We seek black and white in everything. We want these perfect little packages to identify, compartmentalize, and sort. It’s easier that way.
It happens all the time with religion, politics, guns, drugs, and most sadly people.
If you are pro one thing you are then automatically a hater of the opposite.
Example, you voted for Trump in the election. You are therefore a womanizer, antifeminist, pro nuclear war supporter of pedophiles and unscrupulous business persons.
Not quite.
If you have a religion you believe in and practice you are then anti every other religion and you think that they are very childish, unfounded, and stupid.
Probably not.
If you are pro guns then you are a redneck militant that wants all out western style street justice.
Doubt it.
If you are pro women’s rights (abortion), then you are some extreme feminist with a very anti man agenda that believes the patriarchy is everything that’s wrong in our world.
Maybe, but most likely not.
It is easier to make things black and white. It makes it easier to explain to our children. It is more difficult to recognize and accept the subtle nuances and the plethora of shades that life actually provides.
Case and point on Saturday I picked my son up from his grandparents at noon. We then started driving listening to his latest story, Prince Caspian. We arrived at the corner of Starin and Kenmore and there was a homeless man holding a sign asking for help.
My son sees homeless people almost everyday with my business being located downtown smack in the middle of a food shuttle from the Salvation Army and a code blue shelter. He will curiously ask about people, are they homeless, why, and every single other thing we all will wonder.
He asked what the sign said that the gentlemen was holding said. I told him that the guy was asking for help.
He responded compassionately that we could help. I said you are right we ‘could’ help, however we cannot help him right this second.
He quickly countered with I could give him a job. I said you are correct I could but I don’t know if he could make it downtown. I also told him we do help many people already and that we cannot help everyone, all the time.
He asked why? I told him that we don’t know why he is homeless and that there may be a reason he is homeless that we cannot help with.

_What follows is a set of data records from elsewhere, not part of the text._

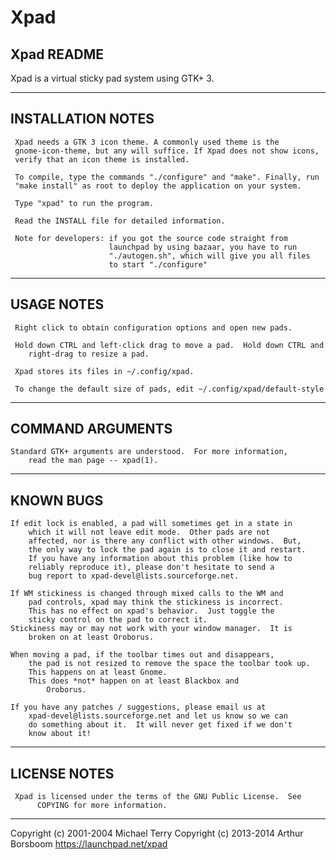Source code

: # Xpad


Xpad README
-----------

Xpad is a virtual sticky pad system using GTK+ 3.


--------------------------------------------------------------------------
INSTALLATION NOTES
--------------------------------------------------------------------------
     Xpad needs a GTK 3 icon theme. A commonly used theme is the
     gnome-icon-theme, but any will suffice. If Xpad does not show icons,
     verify that an icon theme is installed.

     To compile, type the commands "./configure" and "make". Finally, run
     "make install" as root to deploy the application on your system.

     Type "xpad" to run the program.

     Read the INSTALL file for detailed information.

     Note for developers: if you got the source code straight from
                          launchpad by using bazaar, you have to run
                          "./autogen.sh", which will give you all files 
                          to start "./configure"


--------------------------------------------------------------------------
USAGE NOTES
--------------------------------------------------------------------------
     Right click to obtain configuration options and open new pads.

     Hold down CTRL and left-click drag to move a pad.  Hold down CTRL and 
		right-drag to resize a pad.

     Xpad stores its files in ~/.config/xpad.

     To change the default size of pads, edit ~/.config/xpad/default-style


--------------------------------------------------------------------------
COMMAND ARGUMENTS
--------------------------------------------------------------------------
	Standard GTK+ arguments are understood.  For more information,
		read the man page -- xpad(1).


--------------------------------------------------------------------------
KNOWN BUGS
--------------------------------------------------------------------------
	If edit lock is enabled, a pad will sometimes get in a state in
		which it will not leave edit mode.  Other pads are not 
		affected, nor is there any conflict with other windows.  But,
		the only way to lock the pad again is to close it and restart.
		If you have any information about this problem (like how to
		reliably reproduce it), please don't hesitate to send a
		bug report to xpad-devel@lists.sourceforge.net.
	
	If WM stickiness is changed through mixed calls to the WM and 
		pad controls, xpad may think the stickiness is incorrect.
		This has no effect on xpad's behavior.  Just toggle the 
		sticky control on the pad to correct it.
	Stickiness may or may not work with your window manager.  It is
		broken on at least Oroborus.
	
	When moving a pad, if the toolbar times out and disappears,
		the pad is not resized to remove the space the toolbar took up.
		This happens on at least Gnome.
		This does *not* happen on at least Blackbox and
			Oroborus.
	
	If you have any patches / suggestions, please email us at
		xpad-devel@lists.sourceforge.net and let us know so we can 
		do something about it.  It will never get fixed if we don't
		know about it!


--------------------------------------------------------------------------
LICENSE NOTES
--------------------------------------------------------------------------
     Xpad is licensed under the terms of the GNU Public License.  See
          COPYING for more information.


--------------------------------------------------------------------------
Copyright (c) 2001-2004 Michael Terry
Copyright (c) 2013-2014 Arthur Borsboom
https://launchpad.net/xpad
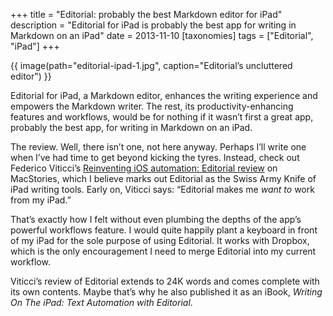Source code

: +++
title = "Editorial: probably the best Markdown editor for iPad"
description = "Editorial for iPad is probably the best app for writing in Markdown on an iPad"
date = 2013-11-10
[taxonomies]
tags = ["Editorial", "iPad"]
+++

{{ image(path="editorial-ipad-1.jpg", caption="Editorial’s uncluttered editor") }}

Editorial for iPad, a Markdown editor, enhances the writing experience and empowers the Markdown writer. The rest, its productivity-enhancing features and workflows, would be for nothing if it wasn’t first a great app, probably the best app, for writing in Markdown on an iPad.

The review. Well, there isn’t one, not here anyway. Perhaps I’ll write one when I’ve had time to get beyond kicking the tyres. Instead, check out Federico Viticci’s [Reinventing iOS automation: Editorial review](http://www.macstories.net/linked/editorial-for-ipad/) on MacStories, which I believe marks out Editorial as the Swiss Army Knife of iPad writing tools. Early on, Viticci says: “Editorial makes me *want to* work from my iPad.”

That’s exactly how I felt without even plumbing the depths of the app’s powerful workflows feature. I would quite happily plant a keyboard in front of my iPad for the sole purpose of using Editorial. It works with Dropbox, which is the only encouragement I need to merge Editorial into my current workflow.

Viticci’s review of Editorial extends to 24K words and comes complete with its own contents. Maybe that’s why he also published it as an iBook, *Writing On The iPad: Text Automation with Editorial*.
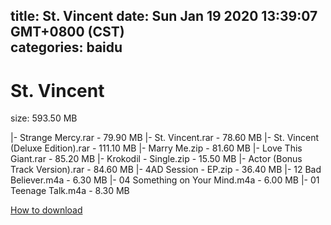
title: St. Vincent
date: Sun Jan 19 2020 13:39:07 GMT+0800 (CST)    
categories: baidu
---

# St. Vincent
size: 593.50 MB
 
 
|- Strange Mercy.rar - 79.90 MB
|- St. Vincent.rar - 78.60 MB
|- St. Vincent (Deluxe Edition).rar - 111.10 MB
|- Marry Me.zip - 81.60 MB
|- Love This Giant.rar - 85.20 MB
|- Krokodil - Single.zip - 15.50 MB
|- Actor (Bonus Track Version).rar - 84.60 MB
|- 4AD Session - EP.zip - 36.40 MB
|- 12 Bad Believer.m4a - 6.30 MB
|- 04 Something on Your Mind.m4a - 6.00 MB
|- 01 Teenage Talk.m4a - 8.30 MB

[How to download](https://bpcam.bemobtrk.com/go/2ceec3aa-1ca2-46d6-b9ff-aaa5c184517c?jno=4744)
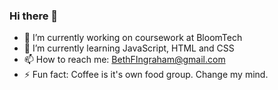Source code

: ### Hi there 👋
- 🔭 I’m currently working on coursework at BloomTech
- 🌱 I’m currently learning JavaScript, HTML and CSS
- 📫 How to reach me: BethFIngraham@gmail.com
- ⚡ Fun fact: Coffee is it's own food group. Change my mind. 
<!--
**BethanyIngraham/BethanyIngraham** is a ✨ _special_ ✨ repository because its `README.md` (this file) appears on your GitHub profile.

Here are some ideas to get you started:

- 🔭 I’m currently working on coursework at BloomTech
- 🌱 I’m currently learning JavaScript, HTML and CSS
- 👯 I’m looking to collaborate on ...
- 🤔 I’m looking for help with ...
- 💬 Ask me about ...
- 📫 How to reach me: BethFIngraham@gmail.com, LinkedIn
- ⚡ Fun fact: Coffee is it's own food group. Change my mind. 
-->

I told him it was more of an adult conversation than we were ready to have. I didn’t tell him that he may be a drug addict or someone with mental health issues that we are not capable of helping with.
He asked if he had an infection that he needed to be away from people so they didn’t get his infection. I again reinforce my stance that it was an adult conversation that we were not ready for yet and that I really love his desire to help other people and that it is very important to do.
I don’t tell you that for any other reason than to illustrate the gray in life.
What am I?
I don’t have a clear answer, it depends on the situation, it depends on where I am. When I coach a class it is an amplification of me; louder, more aggressive, in your face. That is nothing like what I am like when I treat a chiropractic patient where I am usually very quiet and try to be an attentive listener. Again, this is different from how I am with a nutrition patient. Thats just at work. If you have seen me with my son its again different, the same is true of being with my girlfriend, being with friends, being with family. None of us fit into a box. Especially today, when a tweet can define the rest of your life, we need to exercise compassion and open eyes in all situations. We need to avoid being dulled by the vast and overwhelming amount of negative and keep our eyes open for the positive.
When we try to create perfect boxes for things it makes life ‘easier’ however it closes us off tremendously to experience much more from so many others.
I am more than a series of adjectives, it would probably be better to describe what I know I am not.
I am not dead, and neither are you. We are everything else! We really are. At any given time, place, and situation we are constantly changing.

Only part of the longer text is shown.